When will we ever learn?
The learning points from the above sketch are as follows.
- First, we should expect those in power to act in their own self-interest.
- Second, they may use a mixture of secrecy and emotional pressure to ensure compliance with their goals. If needs be, whistle blowers will be persecuted and expelled.
- Third, those with less power will be limited in their understanding of actual events and processes, compared to the cabal in control at the centre.
- Fourth, the less powerful will anxiously err on the side of caution, when expressing doubts or criticisms about their organisation; they keep their heads down and their mouths shut. Alternatively, they may retain a naïve faith in their concerns being taken seriously by appealing for truth and justice from the very people who are in power over them. They may be sorely disappointed.
- Fifth, some in power may leave, out of fear, if the game is up about their complicit role in misgovernance. If they are employees, they will try to switch employers. If they are volunteers (such as Trustees), a mixture of guilt, fear and denial may well persist about their legacy liability.
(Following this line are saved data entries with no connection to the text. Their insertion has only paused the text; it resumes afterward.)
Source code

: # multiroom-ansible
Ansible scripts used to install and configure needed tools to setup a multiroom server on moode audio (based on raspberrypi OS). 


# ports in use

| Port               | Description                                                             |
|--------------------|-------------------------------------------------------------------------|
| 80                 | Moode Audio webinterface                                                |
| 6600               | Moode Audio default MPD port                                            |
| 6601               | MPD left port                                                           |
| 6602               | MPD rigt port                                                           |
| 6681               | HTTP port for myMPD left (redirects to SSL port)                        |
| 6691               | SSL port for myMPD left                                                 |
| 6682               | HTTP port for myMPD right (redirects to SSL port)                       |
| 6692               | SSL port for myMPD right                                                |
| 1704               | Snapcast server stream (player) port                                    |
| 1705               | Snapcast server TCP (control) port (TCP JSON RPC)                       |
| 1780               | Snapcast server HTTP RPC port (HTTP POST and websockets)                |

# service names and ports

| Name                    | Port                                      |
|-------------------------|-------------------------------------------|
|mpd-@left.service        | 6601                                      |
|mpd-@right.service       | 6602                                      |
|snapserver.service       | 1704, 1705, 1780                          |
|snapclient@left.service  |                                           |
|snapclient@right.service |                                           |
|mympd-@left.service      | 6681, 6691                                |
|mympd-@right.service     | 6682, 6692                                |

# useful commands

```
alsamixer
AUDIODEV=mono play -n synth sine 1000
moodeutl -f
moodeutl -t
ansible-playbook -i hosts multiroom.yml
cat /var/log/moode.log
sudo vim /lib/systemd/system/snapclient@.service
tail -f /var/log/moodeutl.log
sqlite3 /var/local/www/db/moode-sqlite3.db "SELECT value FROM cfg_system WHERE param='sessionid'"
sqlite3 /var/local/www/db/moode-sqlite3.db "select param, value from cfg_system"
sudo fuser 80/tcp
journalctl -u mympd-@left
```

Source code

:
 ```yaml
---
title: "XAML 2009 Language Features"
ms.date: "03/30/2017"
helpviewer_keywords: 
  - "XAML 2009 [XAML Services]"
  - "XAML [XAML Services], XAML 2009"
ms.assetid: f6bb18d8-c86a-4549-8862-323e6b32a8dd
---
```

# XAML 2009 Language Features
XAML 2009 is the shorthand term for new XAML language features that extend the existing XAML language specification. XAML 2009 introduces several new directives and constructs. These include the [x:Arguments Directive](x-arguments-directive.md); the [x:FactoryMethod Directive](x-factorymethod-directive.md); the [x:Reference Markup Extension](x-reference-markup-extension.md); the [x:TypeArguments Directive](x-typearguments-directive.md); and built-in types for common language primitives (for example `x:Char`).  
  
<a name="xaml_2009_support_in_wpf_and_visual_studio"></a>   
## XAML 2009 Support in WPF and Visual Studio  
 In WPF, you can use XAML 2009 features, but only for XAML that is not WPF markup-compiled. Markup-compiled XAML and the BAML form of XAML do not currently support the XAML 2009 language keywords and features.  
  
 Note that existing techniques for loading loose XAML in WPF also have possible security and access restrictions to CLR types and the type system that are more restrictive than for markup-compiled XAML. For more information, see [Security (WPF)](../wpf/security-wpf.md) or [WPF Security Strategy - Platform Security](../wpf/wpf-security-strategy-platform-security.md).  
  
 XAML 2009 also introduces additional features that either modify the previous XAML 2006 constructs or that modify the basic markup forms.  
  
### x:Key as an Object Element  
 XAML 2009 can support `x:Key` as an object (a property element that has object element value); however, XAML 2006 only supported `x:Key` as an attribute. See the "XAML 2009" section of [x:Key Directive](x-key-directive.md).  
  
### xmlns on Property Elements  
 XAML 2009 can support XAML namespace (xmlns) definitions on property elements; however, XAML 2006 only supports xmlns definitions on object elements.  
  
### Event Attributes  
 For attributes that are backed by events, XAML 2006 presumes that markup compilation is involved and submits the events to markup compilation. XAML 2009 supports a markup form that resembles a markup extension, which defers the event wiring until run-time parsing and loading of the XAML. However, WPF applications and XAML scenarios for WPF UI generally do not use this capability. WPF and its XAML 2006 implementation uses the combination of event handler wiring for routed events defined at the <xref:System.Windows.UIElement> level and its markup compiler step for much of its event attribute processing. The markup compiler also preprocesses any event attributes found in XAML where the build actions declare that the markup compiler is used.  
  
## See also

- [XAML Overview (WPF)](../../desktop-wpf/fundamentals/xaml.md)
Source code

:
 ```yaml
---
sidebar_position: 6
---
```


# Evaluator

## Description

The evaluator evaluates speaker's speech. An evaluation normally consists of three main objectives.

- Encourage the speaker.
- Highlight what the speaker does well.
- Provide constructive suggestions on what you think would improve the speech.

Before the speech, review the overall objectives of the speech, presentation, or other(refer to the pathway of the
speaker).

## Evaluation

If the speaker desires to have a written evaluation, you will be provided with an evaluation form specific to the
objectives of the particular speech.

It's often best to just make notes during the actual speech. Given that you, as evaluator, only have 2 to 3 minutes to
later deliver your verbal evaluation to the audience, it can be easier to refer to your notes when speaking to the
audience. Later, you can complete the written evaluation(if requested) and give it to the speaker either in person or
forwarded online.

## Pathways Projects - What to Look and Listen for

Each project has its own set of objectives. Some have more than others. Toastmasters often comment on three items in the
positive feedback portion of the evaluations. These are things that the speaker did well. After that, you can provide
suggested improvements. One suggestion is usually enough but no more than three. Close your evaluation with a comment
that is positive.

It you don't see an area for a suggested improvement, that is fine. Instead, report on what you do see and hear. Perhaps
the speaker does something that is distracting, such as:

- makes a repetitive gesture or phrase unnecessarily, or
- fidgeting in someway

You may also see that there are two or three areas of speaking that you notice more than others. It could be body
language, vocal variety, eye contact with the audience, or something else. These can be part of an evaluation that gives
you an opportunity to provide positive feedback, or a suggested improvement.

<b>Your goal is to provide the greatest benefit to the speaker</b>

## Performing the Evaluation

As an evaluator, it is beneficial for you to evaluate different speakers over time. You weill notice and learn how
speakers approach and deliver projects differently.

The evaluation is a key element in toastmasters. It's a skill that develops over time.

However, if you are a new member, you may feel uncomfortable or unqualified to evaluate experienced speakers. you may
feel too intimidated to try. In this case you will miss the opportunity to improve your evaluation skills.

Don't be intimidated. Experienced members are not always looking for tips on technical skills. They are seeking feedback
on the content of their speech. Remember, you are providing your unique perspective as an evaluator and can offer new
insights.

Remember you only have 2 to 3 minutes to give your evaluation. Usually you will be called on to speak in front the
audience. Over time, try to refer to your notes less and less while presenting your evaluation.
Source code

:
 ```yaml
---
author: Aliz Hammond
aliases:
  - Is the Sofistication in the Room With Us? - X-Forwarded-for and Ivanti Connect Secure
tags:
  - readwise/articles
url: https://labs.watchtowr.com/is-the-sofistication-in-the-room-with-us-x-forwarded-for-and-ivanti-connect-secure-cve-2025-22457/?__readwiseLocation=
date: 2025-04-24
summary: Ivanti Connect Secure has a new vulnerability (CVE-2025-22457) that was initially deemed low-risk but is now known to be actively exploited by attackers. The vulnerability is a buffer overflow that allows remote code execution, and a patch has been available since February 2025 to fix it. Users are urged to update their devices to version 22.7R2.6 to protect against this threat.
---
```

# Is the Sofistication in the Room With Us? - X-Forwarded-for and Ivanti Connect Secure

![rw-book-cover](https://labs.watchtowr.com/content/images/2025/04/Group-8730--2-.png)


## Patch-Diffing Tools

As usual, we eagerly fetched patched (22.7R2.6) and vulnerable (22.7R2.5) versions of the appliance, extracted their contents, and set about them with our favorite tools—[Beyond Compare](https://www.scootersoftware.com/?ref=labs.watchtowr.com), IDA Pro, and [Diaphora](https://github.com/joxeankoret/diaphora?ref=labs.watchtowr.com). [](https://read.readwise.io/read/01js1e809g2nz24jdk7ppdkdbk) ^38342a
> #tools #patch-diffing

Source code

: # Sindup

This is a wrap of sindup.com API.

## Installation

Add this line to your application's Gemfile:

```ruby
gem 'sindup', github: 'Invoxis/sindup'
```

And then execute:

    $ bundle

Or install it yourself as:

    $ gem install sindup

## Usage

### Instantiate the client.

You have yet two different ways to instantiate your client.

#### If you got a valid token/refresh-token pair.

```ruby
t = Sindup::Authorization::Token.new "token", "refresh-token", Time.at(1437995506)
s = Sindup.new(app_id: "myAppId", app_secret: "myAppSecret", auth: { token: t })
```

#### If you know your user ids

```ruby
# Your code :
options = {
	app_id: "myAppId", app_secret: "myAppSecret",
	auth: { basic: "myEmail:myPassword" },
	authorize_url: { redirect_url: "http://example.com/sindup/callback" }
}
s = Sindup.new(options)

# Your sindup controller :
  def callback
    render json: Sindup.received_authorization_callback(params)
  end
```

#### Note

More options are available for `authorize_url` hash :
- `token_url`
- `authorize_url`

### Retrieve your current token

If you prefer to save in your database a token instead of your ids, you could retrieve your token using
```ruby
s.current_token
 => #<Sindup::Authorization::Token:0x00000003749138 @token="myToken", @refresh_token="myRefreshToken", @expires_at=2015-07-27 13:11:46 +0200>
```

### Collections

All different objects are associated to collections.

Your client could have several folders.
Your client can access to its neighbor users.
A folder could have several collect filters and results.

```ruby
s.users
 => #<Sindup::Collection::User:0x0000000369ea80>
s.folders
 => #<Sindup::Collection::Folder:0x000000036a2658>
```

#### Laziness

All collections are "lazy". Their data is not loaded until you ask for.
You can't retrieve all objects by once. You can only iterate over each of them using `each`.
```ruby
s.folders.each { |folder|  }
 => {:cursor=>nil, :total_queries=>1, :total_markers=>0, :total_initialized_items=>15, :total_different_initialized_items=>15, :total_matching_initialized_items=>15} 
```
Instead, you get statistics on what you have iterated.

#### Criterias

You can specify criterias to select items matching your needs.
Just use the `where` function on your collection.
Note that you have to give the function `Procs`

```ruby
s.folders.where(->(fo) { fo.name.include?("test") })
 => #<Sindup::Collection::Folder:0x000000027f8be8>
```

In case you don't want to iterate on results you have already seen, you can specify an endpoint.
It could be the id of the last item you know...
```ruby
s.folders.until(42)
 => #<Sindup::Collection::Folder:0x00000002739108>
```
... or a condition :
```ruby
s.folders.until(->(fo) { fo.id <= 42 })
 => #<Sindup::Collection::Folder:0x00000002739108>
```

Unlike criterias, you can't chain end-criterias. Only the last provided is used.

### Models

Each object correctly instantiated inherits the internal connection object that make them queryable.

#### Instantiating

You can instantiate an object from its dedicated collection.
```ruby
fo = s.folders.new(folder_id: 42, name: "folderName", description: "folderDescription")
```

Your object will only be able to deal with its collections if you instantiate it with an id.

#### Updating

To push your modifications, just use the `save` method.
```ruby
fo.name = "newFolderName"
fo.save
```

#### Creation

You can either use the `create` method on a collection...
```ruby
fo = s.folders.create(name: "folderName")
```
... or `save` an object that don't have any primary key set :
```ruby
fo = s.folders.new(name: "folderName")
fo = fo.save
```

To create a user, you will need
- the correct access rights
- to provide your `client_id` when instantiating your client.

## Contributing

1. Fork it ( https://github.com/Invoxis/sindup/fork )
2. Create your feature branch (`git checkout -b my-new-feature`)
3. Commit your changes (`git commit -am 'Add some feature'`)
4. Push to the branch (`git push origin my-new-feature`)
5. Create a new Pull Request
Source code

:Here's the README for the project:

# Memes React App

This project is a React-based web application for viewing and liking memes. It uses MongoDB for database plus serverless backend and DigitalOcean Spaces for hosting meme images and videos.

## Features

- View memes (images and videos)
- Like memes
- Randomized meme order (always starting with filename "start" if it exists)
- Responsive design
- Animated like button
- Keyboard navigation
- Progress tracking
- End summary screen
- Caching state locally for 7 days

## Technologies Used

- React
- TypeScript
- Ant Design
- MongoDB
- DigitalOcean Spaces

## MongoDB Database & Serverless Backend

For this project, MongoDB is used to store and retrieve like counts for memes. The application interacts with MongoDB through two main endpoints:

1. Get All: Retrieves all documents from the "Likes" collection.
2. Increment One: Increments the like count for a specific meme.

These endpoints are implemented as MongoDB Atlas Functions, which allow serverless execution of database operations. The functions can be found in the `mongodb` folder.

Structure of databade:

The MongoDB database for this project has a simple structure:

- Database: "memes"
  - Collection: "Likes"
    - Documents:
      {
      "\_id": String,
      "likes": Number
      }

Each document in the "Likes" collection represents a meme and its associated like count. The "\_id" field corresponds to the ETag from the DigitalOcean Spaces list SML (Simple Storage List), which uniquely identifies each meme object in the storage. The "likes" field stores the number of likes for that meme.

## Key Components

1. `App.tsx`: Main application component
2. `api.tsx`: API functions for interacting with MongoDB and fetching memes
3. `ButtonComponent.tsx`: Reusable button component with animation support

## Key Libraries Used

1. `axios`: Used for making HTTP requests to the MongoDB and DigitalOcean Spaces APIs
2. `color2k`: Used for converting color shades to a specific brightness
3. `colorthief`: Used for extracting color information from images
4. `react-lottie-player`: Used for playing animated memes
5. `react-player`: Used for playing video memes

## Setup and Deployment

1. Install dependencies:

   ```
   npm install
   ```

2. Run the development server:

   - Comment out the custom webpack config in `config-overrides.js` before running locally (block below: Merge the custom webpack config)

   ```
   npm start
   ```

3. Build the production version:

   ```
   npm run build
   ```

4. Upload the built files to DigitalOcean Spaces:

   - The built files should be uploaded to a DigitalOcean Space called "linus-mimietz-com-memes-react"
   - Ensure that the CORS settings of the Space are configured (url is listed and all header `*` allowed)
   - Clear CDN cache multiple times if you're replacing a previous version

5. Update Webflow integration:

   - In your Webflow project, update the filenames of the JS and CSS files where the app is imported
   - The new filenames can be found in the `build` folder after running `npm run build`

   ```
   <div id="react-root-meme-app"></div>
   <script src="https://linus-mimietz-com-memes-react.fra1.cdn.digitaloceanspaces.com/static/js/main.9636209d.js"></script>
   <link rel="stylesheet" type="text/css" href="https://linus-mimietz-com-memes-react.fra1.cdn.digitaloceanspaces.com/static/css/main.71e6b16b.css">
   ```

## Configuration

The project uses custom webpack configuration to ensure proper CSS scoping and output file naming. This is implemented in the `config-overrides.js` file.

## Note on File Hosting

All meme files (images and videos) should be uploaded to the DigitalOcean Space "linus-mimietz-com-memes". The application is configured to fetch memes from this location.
On this blog we have drawn these conclusions about the BPS by collating and observing evidence about a range of players and their conduct, without naming them. In their case, we can say to them, ‘if the cap fits wear it’.
An implication of the above emotional field is that transparency and democracy will be constrained or eliminated in the organisation. When secrecy is a priority, the cabal turn that into the faux virtue of confidentiality and (amongst other tactics) set about redacting their own minutes. They want pretence to triumph over honesty, and members to be kept in the dark. This mendacity is less likely if the executive wing of the organisation fails to capture control of the Board of Trustees and if the latter is truly independent. The BPS can still survive but, as a logical precondition, the current cabal and its carpetbaggers and beneficiaries will need to depart. If they stay, the organisational agony will continue and amplify. The cabal, not we as its critics, are bringing the BPS into disrepute and wrecking its future prospects. We, like the expelled President Elect, are asking legitimate questions and so supporting, not jeopardising, the survival of the BPS. We have explored all of these points in previous entries to the blog and will continue to do so. Given the evidence we have, we could write a book. That is what we are now doing, and it will be published later this year.
Albrow, M. (1997) Do Organizations Have Feelings? London: Routledge
Craig, D. (2014) The Great Charity Scandal London: Original Book Company
Menzies, I.E.P. (1975). A case study in the functioning of social systems as a defense against anxiety. In A.D. Colman & W.H. Bexton (Eds), Group Relations Reader 1 Jupiter, FL: A.K. Rice Institute.